If your files were downloaded with names like `analytics(2).py` or `tag_compare(1).py`, rename them before committing.

### 6. Run the app

```bash
python main.py
```

---

---

## Usage workflow

1. Start the app with `python main.py`.
2. Enter a query such as `1girl score:>50 rating:g,s order:favcount`.
3. Adjust score/favorite thresholds, rating, orientation, deduplication, and date filters.
4. Choose **Fast in-process** for speed or **Memory-safe isolated** for massive searches.
5. Run the search.
6. Use the extensions to analyze results:
- Open **Tag Analytics** for distribution summaries.
- Open **Compare Tags Globally** to chart tag trends.
- Open **Low-RAM Tag Explosions** to discover rising tags.
- Open **Interactive Tag Mapper** to inspect related tags and co-occurrence clusters.
7. Export image URLs to `.txt` when the dataset looks right.

---

## Project structure

```text
project-root/
├── main.py
├── README.md
├── extensions/
│ ├── analytics.py
│ ├── tag_compare.py
│ ├── tag_explosion_finder.py
│ └── interactive_tag_mapper_extension_v9.py
└── data/
├── danbooru2026_clean.parquet
├── tags_dictionary.parquet
├── danbooru_api_clean.parquet
└── tags_dictionary_API.parquet
```

---

## Extension API notes

Extensions can integrate with the host app through:

```python
def setup(app):
# create buttons, dialogs, and hooks here
...
```

Useful host methods/signals:

- `app.add_extension_button(button)` — add a button to the main extension button row.
- `app.get_current_df()` — access the current filtered Polars DataFrame.
- `app.get_results_df()` — compatibility alias for `get_current_df()`.
- `app.get_unlimited_lazy_df()` — access a lazy pipeline when available.
- `app.data_updated` — react when the active search result changes.

---

## Notes and limitations

- This tool works on local metadata.

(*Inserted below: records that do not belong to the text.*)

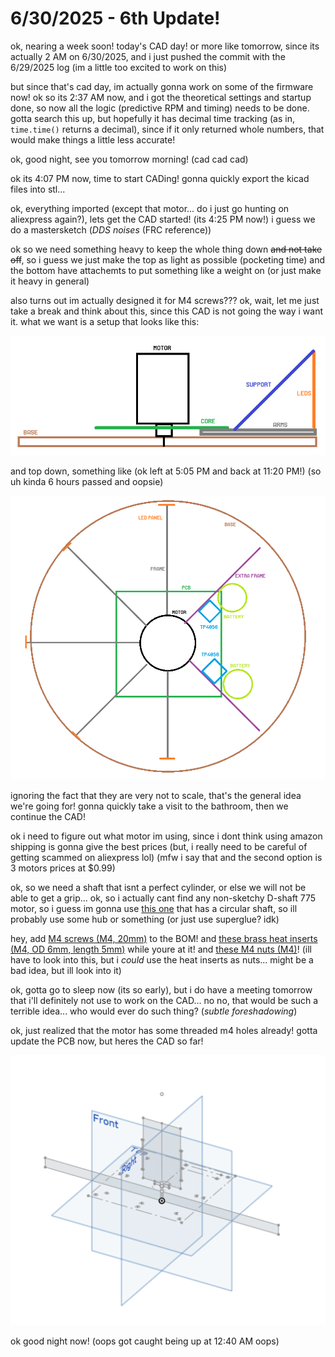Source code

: # 6/30/2025 - 6th Update!

ok, nearing a week soon! today's CAD day! or more like tomorrow, since its actually 2 AM on 6/30/2025, and i just pushed the commit with the 6/29/2025 log (im a little too excited to work on this)

but since that's cad day, im actually gonna work on some of the firmware now! ok so its 2:37 AM now, and i got the theoretical settings and startup done, so now all the logic (predictive RPM and timing) needs to be done. gotta search this up, but hopefully it has decimal time tracking (as in, `time.time()` returns a decimal), since if it only returned whole numbers, that would make things a little less accurate!

ok, good night, see you tomorrow morning! (cad cad cad)

ok its 4:07 PM now, time to start CADing! gonna quickly export the kicad files into stl...

ok, everything imported (except that motor... do i just go hunting on aliexpress again?), lets get the CAD started! (its 4:25 PM now!) i guess we do a mastersketch (*DDS noises* (FRC reference))

ok so we need something heavy to keep the whole thing down ~~and not take off~~, so i guess we just make the top as light as possible (pocketing time) and the bottom have attachemts to put something like a weight on (or just make it heavy in general)

also turns out im actually designed it for M4 screws??? ok, wait, let me just take a break and think about this, since this CAD is not going the way i want it. what we want is a setup that looks like this:

![ms paint](</updatelogs/images/202506/06302025 - 1.png>)

and top down, something like (ok left at 5:05 PM and back at 11:20 PM!) (so uh kinda 6 hours passed and oopsie)

![ms paint again](</updatelogs/images/202506/06302025 - 2.png>)

ignoring the fact that they are very not to scale, that's the general idea we're going for! gonna quickly take a visit to the bathroom, then we continue the CAD!

ok i need to figure out what motor im using, since i dont think using amazon shipping is gonna give the best prices (but, i really need to be careful of getting scammed on aliexpress lol) (mfw i say that and the second option is 3 motors prices at $0.99)

ok, so we need a shaft that isnt a perfect cylinder, or else we will not be able to get a grip... ok, so i actually cant find any non-sketchy D-shaft 775 motor, so i guess im gonna use [this one](https://www.aliexpress.us/item/3256807114067845.html?spm=a2g0o.productlist.main.1.16cd6776Vgc891&algo_pvid=26af35e1-df73-4cc4-ac55-c5f83bc87477&algo_exp_id=26af35e1-df73-4cc4-ac55-c5f83bc87477-17&pdp_ext_f=%7B%22order%22%3A%22554%22%2C%22eval%22%3A%221%22%7D&pdp_npi=4%40dis%21USD%2116.50%210.99%21%21%21117.41%217.03%21%402101c59117513426452444616e02a5%2112000040117671201%21sea%21US%216405565024%21ABX&curPageLogUid=Umbp8PlZyzJa&utparam-url=scene%3Asearch%7Cquery_from%3A) that has a circular shaft, so ill probably use some hub or something (or just use superglue? idk)

hey, add [M4 screws (M4, 20mm)](https://www.aliexpress.us/item/3256804341271555.html?spm=a2g0o.productlist.main.2.461ac14e7BXtJq&algo_pvid=43910c63-45e0-4ecd-b9b1-ad107835e2ab&algo_exp_id=43910c63-45e0-4ecd-b9b1-ad107835e2ab-1&pdp_ext_f=%7B%22order%22%3A%225870%22%2C%22eval%22%3A%221%22%7D&pdp_npi=4%40dis%21USD%211.16%210.99%21%21%211.16%210.99%21%402101ea7117513433620995216eb46a%2112000029486656871%21sea%21US%216405565024%21ABX&curPageLogUid=FRqi06trgT20&utparam-url=scene%3Asearch%7Cquery_from%3A) to the BOM! and [these brass heat inserts (M4, OD 6mm, length 5mm)](https://www.aliexpress.us/item/3256803396040989.html?spm=a2g0o.productlist.main.2.309e5c43kJ2Kn6&algo_pvid=41f4ca04-74cd-48e3-9b75-9c71cfc4611e&algo_exp_id=41f4ca04-74cd-48e3-9b75-9c71cfc4611e-1&pdp_ext_f=%7B%22order%22%3A%2218926%22%2C%22eval%22%3A%221%22%7D&pdp_npi=4%40dis%21USD%211.88%210.99%21%21%211.88%210.99%21%40210313e917513432649813622e6066%2112000026370649721%21sea%21US%216405565024%21ABX&curPageLogUid=yV34TZUfSQd2&utparam-url=scene%3Asearch%7Cquery_from%3A) while youre at it! and [these M4 nuts (M4)](https://www.aliexpress.us/item/3256807407546447.html?spm=a2g0o.productlist.main.2.368eNuFVNuFVPm&algo_pvid=8fe920d4-ae35-4001-9942-7d798b919b5b&algo_exp_id=8fe920d4-ae35-4001-9942-7d798b919b5b-1&pdp_ext_f=%7B%22order%22%3A%2211553%22%2C%22eval%22%3A%221%22%7D&pdp_npi=4%40dis%21USD%211.56%210.99%21%21%2111.08%217.02%21%402101e07217513438147161886eaffb%2112000041426239344%21sea%21US%216405565024%21ABX&curPageLogUid=GygBYXASGNU6&utparam-url=scene%3Asearch%7Cquery_from%3A)! (ill have to look into this, but i *could* use the heat inserts as nuts... might be a bad idea, but ill look into it)

ok, gotta go to sleep now (its so early), but i do have a meeting tomorrow that i'll definitely not use to work on the CAD... no no, that would be such a terrible idea... who would ever do such thing? (*subtle foreshadowing*)

ok, just realized that the motor has some threaded m4 holes already! gotta update the PCB now, but heres the CAD so far!

![cad](</updatelogs/images/202506/06302025 - 3.png>)

ok good night now! (oops got caught being up at 12:40 AM oops)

It does not download full images by itself unless you use the exported URLs with an external downloader.
- Thumbnail preview requires network access to the Danbooru CDN.
- Very large searches can temporarily use significant RAM. Use **Memory-safe isolated** mode when working with huge result sets.
- The app assumes Danbooru-style metadata columns such as `id`, `rating`, `score`, `fav_count`, `file_url`, `created_at`, `md5`, and tag category columns.
- Required metadata files are distributed through GitHub Releases as `data.zip`.
- The ready-to-use release package is distributed as `statbooru.zip` and includes the executable plus data.
---

## Credits

Based on [`ThetaCursed/Danbooru-Dataset-Filter`](https://github.com/ThetaCursed/Danbooru-Dataset-Filter), a fast Polars/PyQt6 GUI for curating Danbooru image datasets.

This extended version adds plugin-based analytics, richer query parsing, memory-focused processing, and tag research tools on top of the original concept.